The SPD had no immediate comment. Bild quoted an SPD official saying: "The whole thing is incredibly embarrassing."
Steinbrueck said on Tuesday he was not afraid to attack Merkel personally when he unveiled a separate set of posters mocking her, a risky tactic in a country where negative campaigning is taboo. The destroyed posters just showed SPD candidates.
Campaign posters play an extremely important role in German elections with parties blanketing the country with millions in the weeks before the election. Merkel's party will present its poster on Sunday.
Steinbrueck, fighting an uphill battle to oust Merkel in the Sept. 22 election, had hoped his campaign could finally get off the ground with her on holiday until mid-August.

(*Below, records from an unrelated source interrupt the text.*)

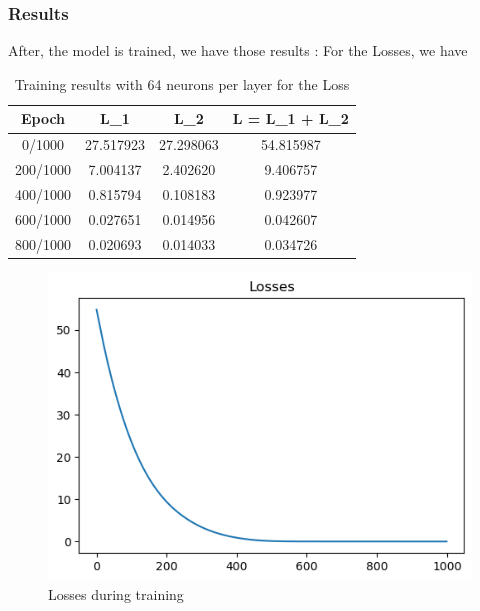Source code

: \documentclass{report}
\begin{document}
        \subsubsection{Results}
            After, the model is trained, we have those results :
            For the Losses, we have 
            \begin{table}[h]
                \centering
                \begin{tabular}{|c|c|c|c|}
                \hline
                Epoch & L_{1} & L_{2} & L = L_{1} + L_{2} \\
                \hline
                0/1000 & 27.517923 & 27.298063 & 54.815987 \\
                200/1000 & 7.004137 & 2.402620 & 9.406757 \\
                400/1000 & 0.815794 & 0.108183 & 0.923977 \\
                600/1000 & 0.027651 & 0.014956 & 0.042607 \\
                800/1000 & 0.020693 & 0.014033 & 0.034726 \\
                \hline
                \end{tabular}
                \caption{Training results with 64 neurons per layer for the Loss}

            \end{table}

            \begin{figure}[h]
                \centering
                \includegraphics[width=\textwidth]{./images/losses.png}
                \caption{Losses during training}
                \label{fig:losses}
            \end{figure}
\end{document}
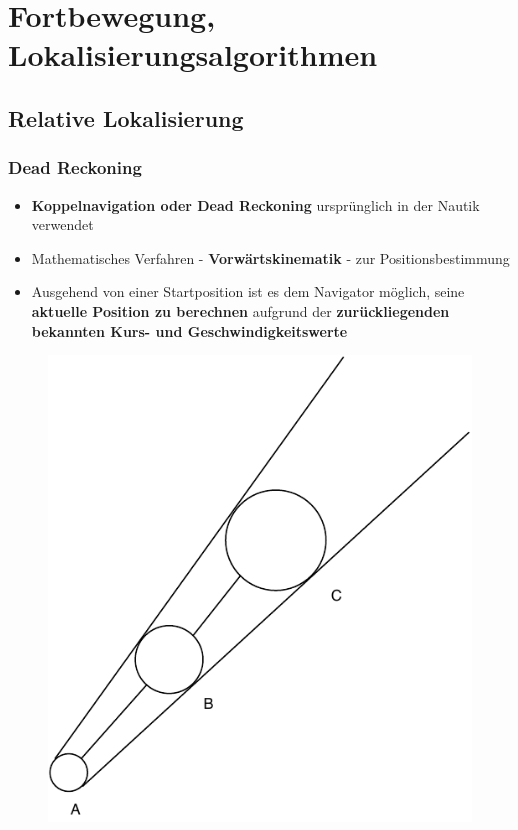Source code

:\chapter{Fortbewegung, Lokalisierungsalgorithmen}
\section{Relative Lokalisierung}
\subsection{Dead Reckoning}
\begin{itemize}
	\item \textbf{Koppelnavigation oder Dead Reckoning} ursprünglich in der Nautik verwendet
	\item Mathematisches Verfahren - \textbf{Vorwärtskinematik} - zur Positionsbestimmung
	\item Ausgehend von einer Startposition ist es dem Navigator möglich, seine \textbf{aktuelle Position zu berechnen} aufgrund der \textbf{zurückliegenden bekannten Kurs- und Geschwindigkeitswerte}
\end{itemize}
\begin{figure}[H]
	\begin{center}
		\includegraphics[scale=0.7]{Resources/PDF/deadreckoning.pdf}
		\caption{}
		\label{fig:PDF/deadreckoning.pdf}
	\end{center}
\end{figure}
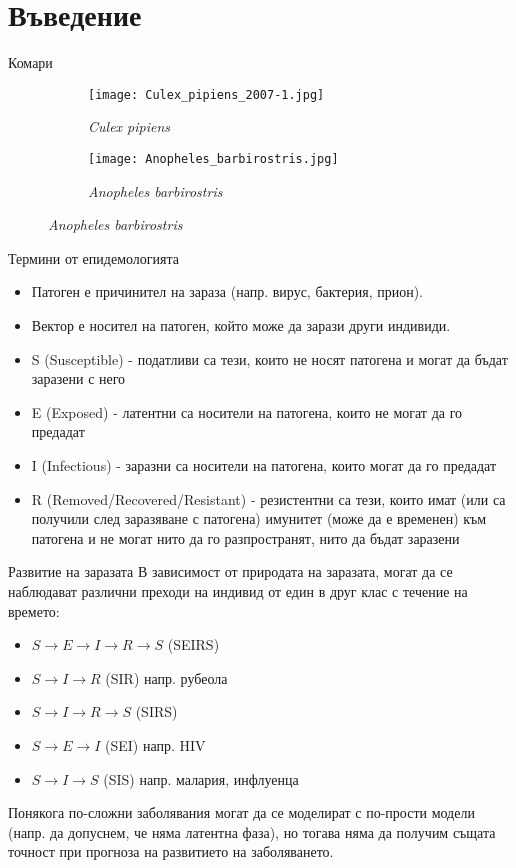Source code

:\section{Въведение}
\begin{frame}[t]{Комари}
  \begin{figure}[h]
    \centering
    \begin{subfigure}{0.5\textwidth}
      \centering
      \texttt{[image: Culex\_pipiens\_2007-1.jpg]}
      \caption{\textit{Culex pipiens}}
      \label{fig:Culex}
    \end{subfigure}%
    \begin{subfigure}{0.5\textwidth}
      \centering
      \texttt{[image: Anopheles\_barbirostris.jpg]}
      \caption{\textit{Anopheles barbirostris}}
      \label{fig:Anopheles}
    \end{subfigure}
  \end{figure}
\end{frame}

\begin{frame}[t]{Термини от епидемологията}
  \begin{itemize}
    \item Патоген е причинител на зараза (напр. вирус, бактерия, прион).
    \item Вектор е носител на патоген, който може да зарази други индивиди.
    \item S (Susceptible) - податливи са тези, които не носят патогена и могат да бъдат заразени с него
    \item E (Exposed) - латентни са носители на патогена, които не могат да го предадат
    \item I (Infectious) - заразни са носители на патогена, които могат да го предадат
    \item R (Removed/Recovered/Resistant) - резистентни са тези, които имат (или са получили след заразяване с патогена) имунитет (може да е временен) към патогена и не могат нито да го разпространят, нито да бъдат заразени
  \end{itemize}
\end{frame}

\begin{frame}[t]{Развитие на заразата}
  В зависимост от природата на заразата, могат да се наблюдават различни преходи на индивид от един в друг клас с течение на времето:
  \begin{itemize}
    \item $S \rightarrow E \rightarrow I \rightarrow R \rightarrow S$ (SEIRS)
    \item $S \rightarrow I \rightarrow R$ (SIR) напр. рубеола
    \item $S \rightarrow I \rightarrow R \rightarrow S$ (SIRS)
    \item $S \rightarrow E \rightarrow I$ (SEI) напр. HIV
    \item $S \rightarrow I \rightarrow S$ (SIS) напр. малария, инфлуенца
  \end{itemize}
  Понякога по-сложни заболявания могат да се моделират с по-прости модели (напр. да допуснем, че няма латентна фаза), но тогава няма да получим същата точност при прогноза на развитието на заболяването.
\end{frame}

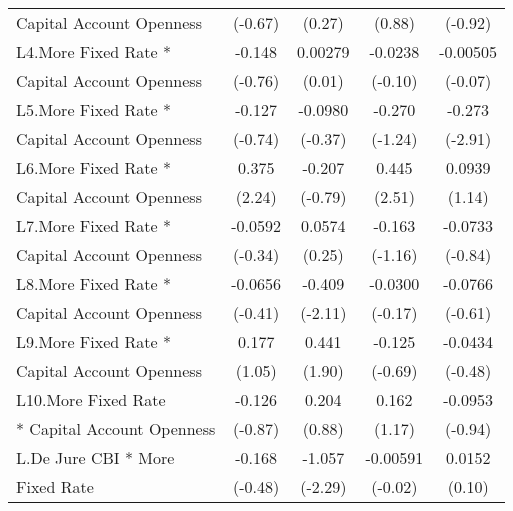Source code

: {\begin{tabular}{l*{4}{c}}
Capital Account Openness&     (-0.67)         &      (0.27)         &      (0.88)         &     (-0.92)         \\
[1em]
L4.More Fixed Rate *&      -0.148         &     0.00279         &     -0.0238         &    -0.00505         \\
Capital Account Openness&     (-0.76)         &      (0.01)         &     (-0.10)         &     (-0.07)         \\
[1em]
L5.More Fixed Rate *&      -0.127         &     -0.0980         &      -0.270         &      -0.273\sym{**} \\
Capital Account Openness&     (-0.74)         &     (-0.37)         &     (-1.24)         &     (-2.91)         \\
[1em]
L6.More Fixed Rate *&       0.375\sym{*}  &      -0.207         &       0.445\sym{*}  &      0.0939         \\
Capital Account Openness&      (2.24)         &     (-0.79)         &      (2.51)         &      (1.14)         \\
[1em]
L7.More Fixed Rate *&     -0.0592         &      0.0574         &      -0.163         &     -0.0733         \\
Capital Account Openness&     (-0.34)         &      (0.25)         &     (-1.16)         &     (-0.84)         \\
[1em]
L8.More Fixed Rate *&     -0.0656         &      -0.409\sym{*}  &     -0.0300         &     -0.0766         \\
Capital Account Openness&     (-0.41)         &     (-2.11)         &     (-0.17)         &     (-0.61)         \\
[1em]
L9.More Fixed Rate *&       0.177         &       0.441         &      -0.125         &     -0.0434         \\
Capital Account Openness&      (1.05)         &      (1.90)         &     (-0.69)         &     (-0.48)         \\
[1em]
L10.More Fixed Rate &      -0.126         &       0.204         &       0.162         &     -0.0953         \\
* Capital Account Openness&     (-0.87)         &      (0.88)         &      (1.17)         &     (-0.94)         \\
[1em]
L.De Jure CBI * More&      -0.168         &      -1.057\sym{*}  &    -0.00591         &      0.0152         \\
Fixed Rate          &     (-0.48)         &     (-2.29)         &     (-0.02)         &      (0.10)         \\

\end{tabular}}
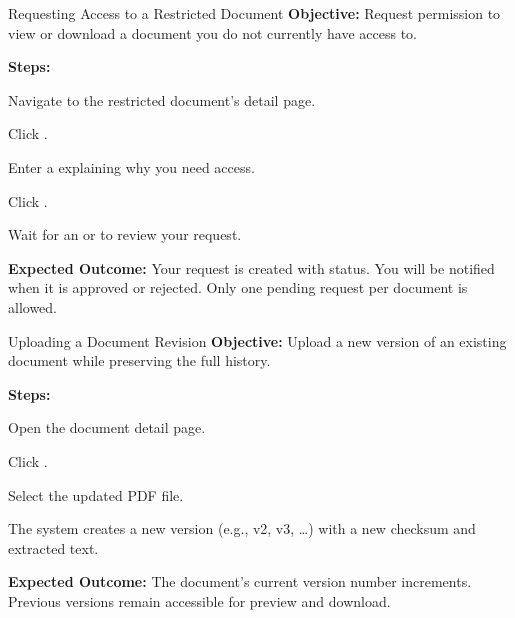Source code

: \vspace{8pt}

\begin{ugTask}{Requesting Access to a Restricted Document}
  \textbf{Objective:} Request permission to view or download a
  document you do not currently have access to.

  \textbf{Steps:}
  \begin{ugSteps}
    \item Navigate to the restricted document's detail page.
    \item Click .
    \item Enter a  explaining why you need
          access.
    \item Click .
    \item Wait for an  or  to
          review your request.
  \end{ugSteps}

  \textbf{Expected Outcome:} Your request is created with
   status. You will be notified
  when it is approved or rejected. Only one pending request
  per document is allowed.
\end{ugTask}

\vspace{8pt}

\begin{ugTask}{Uploading a Document Revision}
  \textbf{Objective:} Upload a new version of an existing
  document while preserving the full history.

  \textbf{Steps:}
  \begin{ugSteps}
    \item Open the document detail page.
    \item Click .
    \item Select the updated PDF file.
    \item The system creates a new version (e.g., v2, v3, \ldots)
          with a new checksum and extracted text.
  \end{ugSteps}

  \textbf{Expected Outcome:} The document's current version
  number increments. Previous versions remain accessible for
  preview and download.
\end{ugTask}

His centre-left SPD is stuck about 13 points behind Merkel's conservatives. But the SPD could still win enough, together with his coalition allies the Greens, to stop Merkel returning to power with her Free Democrat (FDP) partners.
Analysts believe the two biggest parties - Merkel's and the SPD - may end up in a "grand coalition" if the FDP falters.
The SPD had high hopes of beating Merkel when Steinbrueck was nominated last year. He was seen as a no-nonsense, straight-talking conservative voice in the left-leaning SPD who could siphon away middle-of-the-road voters from Merkel.
Just two months ago Steinbrueck sacked his chief spokesman and his campaign has been plagued by blunders all along.
He got mired in a row in October over earning 1.25 million euros ($1.66 million) in fees as an after-dinner speaker and he botched the ensuing public debate about it.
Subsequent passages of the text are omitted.